The story of garments in Nepal has long been not of entrepreneurship and business savvy but of luck and charity. Sadly, both are about to run out on 1 January when quotas are lifted, forcing Nepal to compete for markets and customers with the whole world. Meantime, according to a report published by the Garment Association of Nepal (GAN), Nepal's annual exports to the US (worth a little over $100 million), which accounts for 80 percent of our garment exports have been declining all of this year.
On the other hand, if Nepal accepts the changing global reality, looks around the region, understands what China, India, Sri Lanka and Bangladesh are doing, then figures out what it can do to carve out a niche for itself, it can remain a player. Such a repositioning would mean weak players would be forced out of the market but the stronger ones can consolidate their operations, focus only on doing things they do very well and transform the way they conduct business to remain competitive.
So far, except for Surya Nepal (whose markets are growing in India, thanks in part to the corporate muscle of its parent ITC) the media reports in Nepal have been coloured by panic, gloom and a cry for help and not by the evidence of quiet and careful strategising.
A readymade garment company is a low-tech but labour-intensive venture. Historically, countries with low labour costs on the cusp of industrialisation have used it to give themselves a jumpstart to earn foreign currency. As those countries did well economically, they started seeing their labour costs rise. They then moved up the value chain to design, market, distribute and sell the garments while farming out bulk production to countries with lower labour costs.
For many years, this was a template for an arrangement between rich and poor countries, whereby the former would offer market-access benefits and provide guaranteed secure markets for the products. Since the late 1980s, Indian businessmen came to set up shops with local investors and Nepal has benefited. Indeed, before international buyers started slapping social and environmental compliance codes on their Nepal-based suppliers, there was a time when every fourth house in New Baneswor was a tubelight-powered garment sweatshop. Garment exporters made money like there was no tomorrow.

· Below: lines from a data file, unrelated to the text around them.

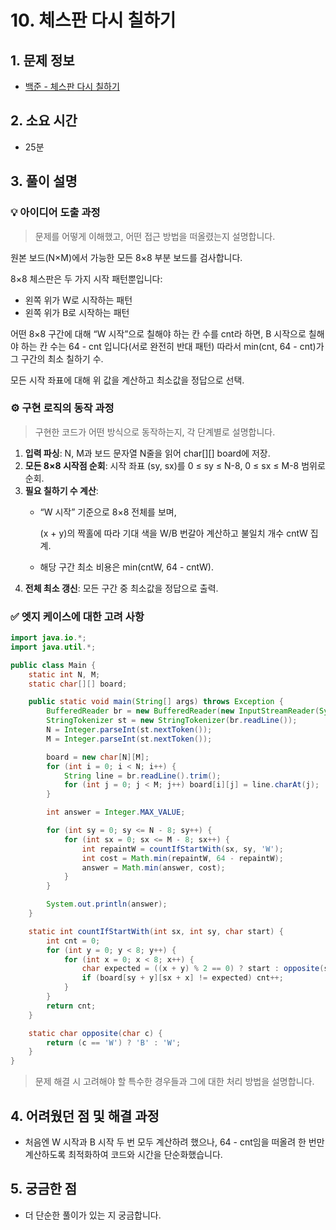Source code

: # **10. 체스판 다시 칠하기**

## **1. 문제 정보**

- [백준 - 체스판 다시 칠하기](https://www.acmicpc.net/problem/1018)

## **2. 소요 시간**

- 25분

## **3. 풀이 설명**

### **💡 아이디어 도출 과정**

> 문제를 어떻게 이해했고, 어떤 접근 방법을 떠올렸는지 설명합니다.
> 

원본 보드(N×M)에서 가능한 모든 8×8 부분 보드를 검사합니다.

8×8 체스판은 두 가지 시작 패턴뿐입니다:

- 왼쪽 위가 W로 시작하는 패턴
- 왼쪽 위가 B로 시작하는 패턴

어떤 8×8 구간에 대해 “W 시작”으로 칠해야 하는 칸 수를 cnt라 하면, B 시작으로 칠해야 하는 칸 수는 64 - cnt 입니다(서로 완전히 반대 패턴) 따라서 min(cnt, 64 - cnt)가 그 구간의 최소 칠하기 수.

모든 시작 좌표에 대해 위 값을 계산하고 최소값을 정답으로 선택.

### **⚙️ 구현 로직의 동작 과정**

> 구현한 코드가 어떤 방식으로 동작하는지, 각 단계별로 설명합니다.
> 
1. **입력 파싱**: N, M과 보드 문자열 N줄을 읽어 char[][] board에 저장.
2. **모든 8×8 시작점 순회**: 시작 좌표 (sy, sx)를 0 ≤ sy ≤ N-8, 0 ≤ sx ≤ M-8 범위로 순회.
3. **필요 칠하기 수 계산**:
    - “W 시작” 기준으로 8×8 전체를 보며,
        
        (x + y)의 짝홀에 따라 기대 색을 W/B 번갈아 계산하고 불일치 개수 cntW 집계.
        
    - 해당 구간 최소 비용은 min(cntW, 64 - cntW).
4. **전체 최소 갱신**: 모든 구간 중 최소값을 정답으로 출력.

### **✅ 엣지 케이스에 대한 고려 사항**

```java
import java.io.*;
import java.util.*;

public class Main {
    static int N, M;
    static char[][] board;

    public static void main(String[] args) throws Exception {
        BufferedReader br = new BufferedReader(new InputStreamReader(System.in));
        StringTokenizer st = new StringTokenizer(br.readLine());
        N = Integer.parseInt(st.nextToken());
        M = Integer.parseInt(st.nextToken());

        board = new char[N][M];
        for (int i = 0; i < N; i++) {
            String line = br.readLine().trim();
            for (int j = 0; j < M; j++) board[i][j] = line.charAt(j);
        }

        int answer = Integer.MAX_VALUE;

        for (int sy = 0; sy <= N - 8; sy++) {
            for (int sx = 0; sx <= M - 8; sx++) {
                int repaintW = countIfStartWith(sx, sy, 'W'); 
                int cost = Math.min(repaintW, 64 - repaintW);
                answer = Math.min(answer, cost);
            }
        }

        System.out.println(answer);
    }

    static int countIfStartWith(int sx, int sy, char start) {
        int cnt = 0;
        for (int y = 0; y < 8; y++) {
            for (int x = 0; x < 8; x++) {
                char expected = ((x + y) % 2 == 0) ? start : opposite(start);
                if (board[sy + y][sx + x] != expected) cnt++;
            }
        }
        return cnt;
    }

    static char opposite(char c) {
        return (c == 'W') ? 'B' : 'W';
    }
}
```

> 문제 해결 시 고려해야 할 특수한 경우들과 그에 대한 처리 방법을 설명합니다.
> 

## **4. 어려웠던 점 및 해결 과정**

- 처음엔 W 시작과 B 시작 두 번 모두 계산하려 했으나, 64 - cnt임을 떠올려 한 번만 계산하도록 최적화하여 코드와 시간을 단순화했습니다.

## **5. 궁금한 점**

- 더 단순한 풀이가 있는 지 궁금합니다.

The curtains on sheltered markets are about to be lifted, these businessmen will find their products under the glare of harsh global competition. Unfortunately for them, competition is dictated entirely by the actions of companies such as Wal-Mart, GAP, JC Penney, H&M and others, who can now dump Nepal in favour of countries with stronger relationships with buying houses, lower labour costs, or lower political risks, or better technological base for converting fibre to fabrics or lower costs of doing business and higher overall reliability (Translation? The elephants next door known as China and India, not to mention tiny Bangladesh with an RMG industry with annual exports worth $5 billion).
Instead of continuing to knock on US Senator Diane Feinstein's (D-CA) door for additional time-bound protections that are unlikely to happen, the choices before the Nepali readymade garment industry are twofold: either find a niche in the regional and global markets or perish altogether.